In big cities, the Greens attracted many of the young or youngish, well-educated urban voters who had supported Macron in 2017. In smaller towns voters moved towards the centre right – reflecting the divide exposed by the original Gilets Jaunes in 2018 between prosperous, outward-looking metropolitan areas and conservative, inward-looking towns and countryside.

The two great losers on Sunday (despite some victories) were the two personalities and political forces which disputed the second round of the presidential election in 2017 – and may do so again in 2022 .

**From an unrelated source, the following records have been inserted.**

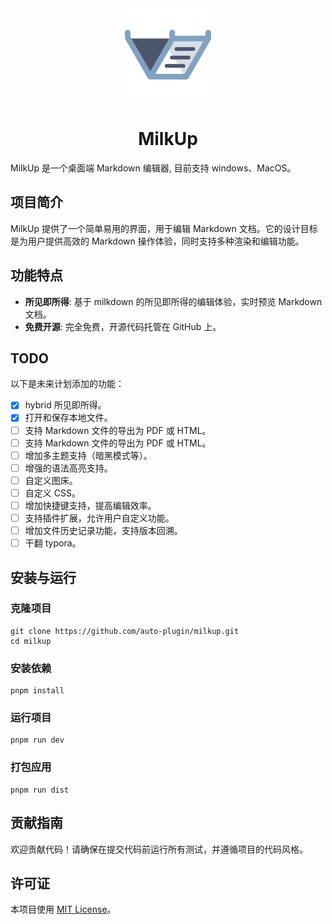 <div align="center">
  <img src="public/logo.svg" alt="MilkUp Logo" width="150"> 
  <h1>MilkUp</h1>
</div>

MilkUp 是一个桌面端 Markdown 编辑器, 目前支持 windows、MacOS。

## 项目简介

MilkUp 提供了一个简单易用的界面，用于编辑 Markdown 文档。它的设计目标是为用户提供高效的 Markdown 操作体验，同时支持多种渲染和编辑功能。

## 功能特点

- **所见即所得**: 基于 milkdown 的所见即所得的编辑体验，实时预览 Markdown 文档。
- **免费开源**: 完全免费，开源代码托管在 GitHub 上。

## TODO

以下是未来计划添加的功能：

- [x] hybrid 所见即所得。
- [x] 打开和保存本地文件。
- [ ] 支持 Markdown 文件的导出为 PDF 或 HTML。
- [ ] 支持 Markdown 文件的导出为 PDF 或 HTML。
- [ ] 增加多主题支持（暗黑模式等）。
- [ ] 增强的语法高亮支持。
- [ ] 自定义图床。
- [ ] 自定义 CSS。
- [ ] 增加快捷键支持，提高编辑效率。
- [ ] 支持插件扩展，允许用户自定义功能。
- [ ] 增加文件历史记录功能，支持版本回溯。
- [ ] 干翻 typora。

## 安装与运行

### 克隆项目

```Shell
git clone https://github.com/auto-plugin/milkup.git
cd milkup
```

### 安装依赖

```Shell
pnpm install
```

### 运行项目

```Shell
pnpm run dev
```

### 打包应用

```Shell
pnpm run dist
```

## 贡献指南

欢迎贡献代码！请确保在提交代码前运行所有测试，并遵循项目的代码风格。

## 许可证

本项目使用 [MIT License](LICENSE)。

Emmanuel Macron’s La République en Marche (LREM) won hundreds of “new” council seats because the party did not exist when the last local elections were held in 2014. But it captured no town of any size. Its candidate for mayor of Paris, Agnès Buzyn, came a miserable third with 13 percent - in a city where Macron got 90 percet in the second round in 2017.

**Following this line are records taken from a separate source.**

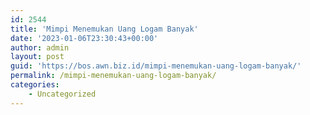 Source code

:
 ```yaml
---
id: 2544
title: 'Mimpi Menemukan Uang Logam Banyak'
date: '2023-01-06T23:30:43+00:00'
author: admin
layout: post
guid: 'https://bos.awn.biz.id/mimpi-menemukan-uang-logam-banyak/'
permalink: /mimpi-menemukan-uang-logam-banyak/
categories:
    - Uncategorized
---
```


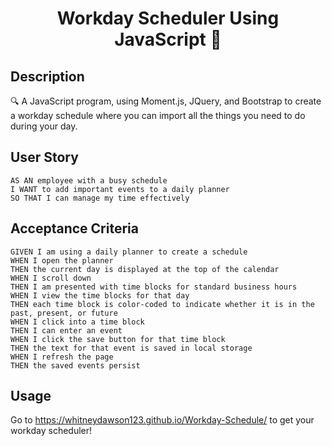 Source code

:<h1 align="center">Workday Scheduler Using JavaScript 👋</h1>

## Description

🔍 A JavaScript program, using Moment.js, JQuery, and Bootstrap to create a workday schedule where you can import all the things you need to do during your day.

## User Story
  
```
AS AN employee with a busy schedule
I WANT to add important events to a daily planner
SO THAT I can manage my time effectively
```

## Acceptance Criteria
  
``` 
GIVEN I am using a daily planner to create a schedule
WHEN I open the planner
THEN the current day is displayed at the top of the calendar
WHEN I scroll down
THEN I am presented with time blocks for standard business hours
WHEN I view the time blocks for that day
THEN each time block is color-coded to indicate whether it is in the past, present, or future
WHEN I click into a time block
THEN I can enter an event
WHEN I click the save button for that time block
THEN the text for that event is saved in local storage
WHEN I refresh the page
THEN the saved events persist
```

## Usage
Go to https://whitneydawson123.github.io/Workday-Schedule/ to get your workday scheduler!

The French green party EELV celebrates the election of their candidate Pierre Hurmic as the new mayor of  Bordeaux in Bordeaux. Photo: AFP

Coalitions including the LREM lost to the Greens in Strasbourg and Bordeaux. The only big government victory was the 59 percent score for the Prime Minister, Edouard Philippe, in Le Havre. But even that, arguably, was an embarrassment for Macron.

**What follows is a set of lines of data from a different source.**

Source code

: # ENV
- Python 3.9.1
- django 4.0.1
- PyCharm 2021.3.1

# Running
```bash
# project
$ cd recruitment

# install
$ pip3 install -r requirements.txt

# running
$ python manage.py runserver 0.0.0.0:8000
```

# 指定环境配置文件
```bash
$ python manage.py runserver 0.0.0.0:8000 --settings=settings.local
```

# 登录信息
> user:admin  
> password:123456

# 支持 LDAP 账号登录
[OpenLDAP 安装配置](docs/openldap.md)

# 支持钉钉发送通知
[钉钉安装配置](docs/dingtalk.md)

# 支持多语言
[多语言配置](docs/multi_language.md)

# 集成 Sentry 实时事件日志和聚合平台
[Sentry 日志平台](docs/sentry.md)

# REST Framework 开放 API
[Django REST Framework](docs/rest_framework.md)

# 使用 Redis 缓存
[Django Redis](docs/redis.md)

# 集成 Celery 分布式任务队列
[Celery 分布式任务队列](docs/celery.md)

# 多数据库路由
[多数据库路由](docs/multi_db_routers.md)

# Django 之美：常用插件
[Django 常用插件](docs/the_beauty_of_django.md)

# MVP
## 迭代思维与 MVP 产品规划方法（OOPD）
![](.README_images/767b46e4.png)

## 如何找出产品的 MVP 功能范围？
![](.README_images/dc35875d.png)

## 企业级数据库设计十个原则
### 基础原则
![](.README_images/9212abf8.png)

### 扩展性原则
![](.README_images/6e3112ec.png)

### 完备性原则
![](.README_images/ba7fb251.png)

Philippe, from the centre-right, has never joined the LREM. His big victory was a personal one – a confirmation of his high ratings in national polls where he currently basks in the mid-50’s, 12 -15 percent ahead of his boss.

In the wake of that great success, can Macron sack Philippe when he reshuffles the government this week or next? Alternatively, can Macron afford not to?

If Philippe remains, he will do so with enhanced prestige and power – almost a co-President rather than Prime Minister. That is the opposite of what Macron wants. He believes his chance of winning a second term in 2022 depend on him playing a more hands-on role in the next two years.

He also wants to shift towards a more green and a more socially caring agenda. Philippe does not. In other words, a double-helix conundrum faces the President when he reshuffles the government this week or next.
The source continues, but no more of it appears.